As a short article does not permit a detailed appraisal of several differing points of view, I will conclude instead with a general comment on those who have been chosen by the respective governing bodies to act as principals of the regional courses. Since the greatest strength of regional courses on the evidence obtained is the doing of theology in a local context, and since the greater number of course students will, when ordained, be performing a church-based ministry, it is perhaps helpful to see the amount of practical church-based experience possessed in general by such office holders.
The following figures are derived from the 2000/2001 and 2002/2003 editions of Crockfords. They reflect the situation when the interviews took place. Individuals are not identified but the figures have been derived by tracing the records of those concerned.

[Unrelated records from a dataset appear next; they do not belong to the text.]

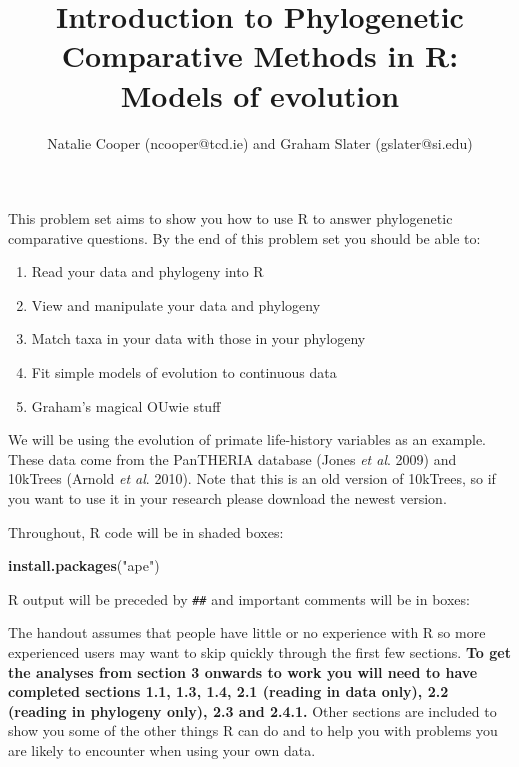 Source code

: \documentclass[11pt]{article}
\newcommand{\KeywordTok}[1]{\textcolor[rgb]{0.13,0.29,0.53}{\textbf{{#1}}}}
\newcommand{\StringTok}[1]{\textcolor[rgb]{0.31,0.60,0.02}{{#1}}}
\newcommand{\NormalTok}[1]{{#1}}
\begin{document}
\title{Introduction to Phylogenetic Comparative Methods in R: Models of evolution}
\author{Natalie Cooper (ncooper@tcd.ie) and Graham Slater (gslater@si.edu)}
\date{}
\maketitle

This problem set aims to show you how to use R to answer phylogenetic 
comparative questions. By the end of this problem set you should be able to:

\begin{enumerate}
\item Read your data and phylogeny into R
\item View and manipulate your data and phylogeny
\item Match taxa in your data with those in your phylogeny
\item Fit simple models of evolution to continuous data
\item Graham's magical OUwie stuff
\end{enumerate}

We will be using the evolution of primate life-history variables as an
example. These data come from the PanTHERIA database (Jones \textit{et
al}. 2009) and 10kTrees (Arnold \textit{et al}. 2010). Note that this is
an old version of 10kTrees, so if you want to use it in your research
please download the newest version.

Throughout, R code will be in shaded boxes:

\begin{snugshade}
\begin{Highlighting}[]
\KeywordTok{install.packages}\NormalTok{(}\StringTok{"ape"}\NormalTok{)}
\end{Highlighting}
\end{snugshade}

R output will be preceded by \texttt{\#\#} and important comments will be in boxes:

\begin{framed}

The handout assumes that people have little or no experience with R so 
more experienced users may want to skip quickly through the first 
few sections. \textbf{To get the analyses from section 3 onwards to work you 
will need to have completed sections 1.1, 1.3, 1.4, 2.1 (reading in data only), 
2.2 (reading in phylogeny only), 2.3 and 2.4.1.} Other sections are included to show 
you some of the other things R can do and to help you with problems you are 
likely to encounter when using your own data. 
\end{framed}
\end{document}
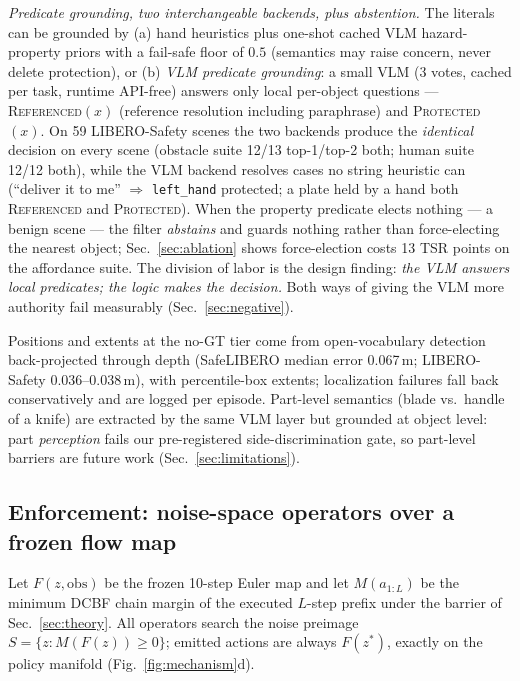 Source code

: \documentclass[conference]{IEEEtran}
\begin{document}
\emph{Predicate grounding, two interchangeable backends, plus abstention.} The literals can be grounded by (a) hand heuristics plus one-shot cached VLM hazard-property priors with a fail-safe floor of $0.5$ (semantics may raise concern, never delete protection), or (b) \emph{VLM predicate grounding}: a small VLM (3 votes, cached per task, runtime API-free) answers only local per-object questions --- \textsc{Referenced}$(x)$ (reference resolution including paraphrase) and \textsc{Protected}$(x)$. On 59 LIBERO-Safety scenes the two backends produce the \emph{identical} decision on every scene (obstacle suite 12/13 top-1/top-2 both; human suite 12/12 both), while the VLM backend resolves cases no string heuristic can (``deliver it to me'' $\Rightarrow$ \texttt{left\_hand} protected; a plate held by a hand both \textsc{Referenced} and \textsc{Protected}). When the property predicate elects nothing --- a benign scene --- the filter \emph{abstains} and guards nothing rather than force-electing the nearest object; Sec.~\ref{sec:ablation} shows force-election costs 13 TSR points on the affordance suite. The division of labor is the design finding: \emph{the VLM answers local predicates; the logic makes the decision.} Both ways of giving the VLM more authority fail measurably (Sec.~\ref{sec:negative}).

Positions and extents at the no-GT tier come from open-vocabulary detection \cite{gdino} back-projected through depth (SafeLIBERO median error 0.067\,m; LIBERO-Safety 0.036--0.038\,m), with percentile-box extents; localization failures fall back conservatively and are logged per episode. Part-level semantics (blade vs.\ handle of a knife) are extracted by the same VLM layer but grounded at object level: part \emph{perception} fails our pre-registered side-discrimination gate, so part-level barriers are future work (Sec.~\ref{sec:limitations}).

\subsection{Enforcement: noise-space operators over a frozen flow map}
\label{sec:operators}

Let $F(z,\mathrm{obs})$ be the frozen 10-step Euler map and let $M(a_{1:L})$ be the minimum DCBF chain margin of the executed $L$-step prefix under the barrier of Sec.~\ref{sec:theory}. All operators search the noise preimage $S=\{z: M(F(z))\ge 0\}$; emitted actions are always $F(z^\ast)$, exactly on the policy manifold (Fig.~\ref{fig:mechanism}d).
\end{document}
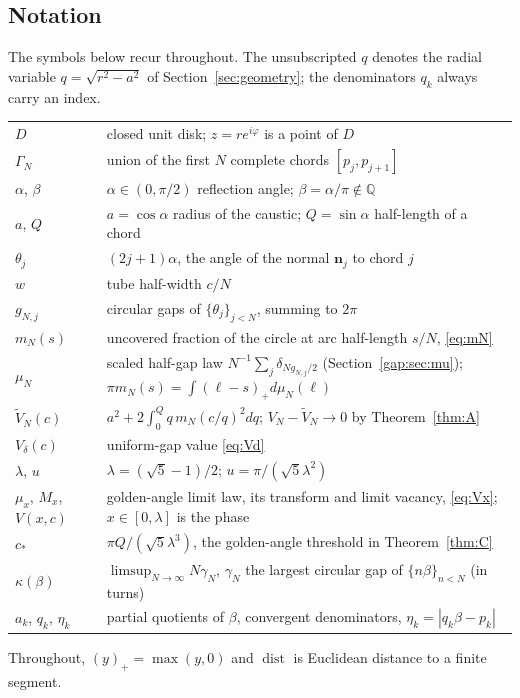 \documentclass[11pt]{amsart}
\theoremstyle{remark}
\newcommand{\Vd}{V_\delta}
\DeclareMathOperator{\dist}{dist}
\begin{document}
\subsection*{Notation}
The symbols below recur throughout. The unsubscripted $q$ denotes the radial variable
$q=\sqrt{r^2-a^2}$ of Section~\ref{sec:geometry}; the denominators $q_k$ always carry an index.
\begin{center}
\small
\begin{tabular}{@{}lp{}@{}}
\toprule
$D$ & closed unit disk; $z=re^{i\varphi}$ is a point of $D$\\
$\Gamma_N$ & union of the first $N$ complete chords $[p_j,p_{j+1}]$\\
$\alpha$, $\beta$ & $\alpha\in(0,\pi/2)$ reflection angle; $\beta=\alpha/\pi\notin\mathbb Q$\\
$a$, $Q$ & $a=\cos\alpha$ radius of the caustic; $Q=\sin\alpha$ half-length of a chord\\
$\theta_j$ & $(2j+1)\alpha$, the angle of the normal $\mathbf n_j$ to chord $j$\\
$w$ & tube half-width $c/N$\\
$g_{N,j}$ & circular gaps of $\{\theta_j\}_{j<N}$, summing to $2\pi$\\
$m_N(s)$ & uncovered fraction of the circle at arc half-length $s/N$, \eqref{eq:mN}\\
$\mu_N$ & scaled half-gap law $N^{-1}\sum_j\delta_{Ng_{N,j}/2}$ (Section~\ref{gap:sec:mu}); $\pi m_N(s)=\int(\ell-s)_+d\mu_N(\ell)$\\
$\widetilde V_N(c)$ & $a^2+2\int_0^Q q\,m_N(c/q)^2dq$; $V_N-\widetilde V_N\to0$ by Theorem~\ref{thm:A}\\
$\Vd(c)$ & uniform-gap value \eqref{eq:Vd}\\
$\lambda$, $u$ & $\lambda=(\sqrt5-1)/2$; $u=\pi/(\sqrt5\lambda^2)$\\
$\mu_x$, $M_x$, $V(x,c)$ & golden-angle limit law, its transform and limit vacancy, \eqref{eq:Vx}; $x\in[0,\lambda]$ is the phase\\
$c_*$ & $\pi Q/(\sqrt5\lambda^3)$, the golden-angle threshold in Theorem~\ref{thm:C}\\
$\kappa(\beta)$ & $\limsup_{N\to\infty}N\gamma_N$, $\gamma_N$ the largest circular gap of $\{n\beta\}_{n<N}$ (in turns)\\
$a_k$, $q_k$, $\eta_k$ & partial quotients of $\beta$, convergent denominators, $\eta_k=|q_k\beta-p_k|$\\
\bottomrule
\end{tabular}
\end{center}
Throughout, $(y)_+=\max(y,0)$ and $\dist$ is Euclidean distance to a finite segment.
\end{document}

Of the twelve Course Principals, four had no experience of incumbent status posts; a further two had been team vicars. Only five had had experience of full-time parish leadership as vicar, rector or team rector, with figures of 8, 3, 8, 3 and 7 years. The average experience of being in full-time overall leadership of a parish was thus only 2 years 5 months. This was in marked contrast to the situation with the English Colleges, in which, of the eleven, two principals had no experience of incumbency. All the rest had had full-time overall leadership of a parish, with the length of service being 4, 9, 4, 11, 10, 7, 6, 9 and 10 years. This gives an average for all College principals of 6 years 4 months.
It could be asserted that it is an unusual phenomenon, to say the least, that the regional courses, which are reputed to have as their greatest strength the ability to help students do their theology in practical situations, have as their leaders people who, on average, are far less likely to have had substantial experience of the practical issues of parish leadership than their college counterparts. Indeed, given the influence of the principal over the ethos and life of each institution, there is a strong argument that the potential student who wishes to learn the skills of effective parochial ministry should seriously consider the residential option where the gathered wisdom may be greater. Even given the possibility of drawing different conclusions from the data, the notable mismatch between the working experiences of the two categories of principal is a situation which should be reflected on by the wider church.
Dr John Edmondson is Vicar of St Mark’s, Bexhill.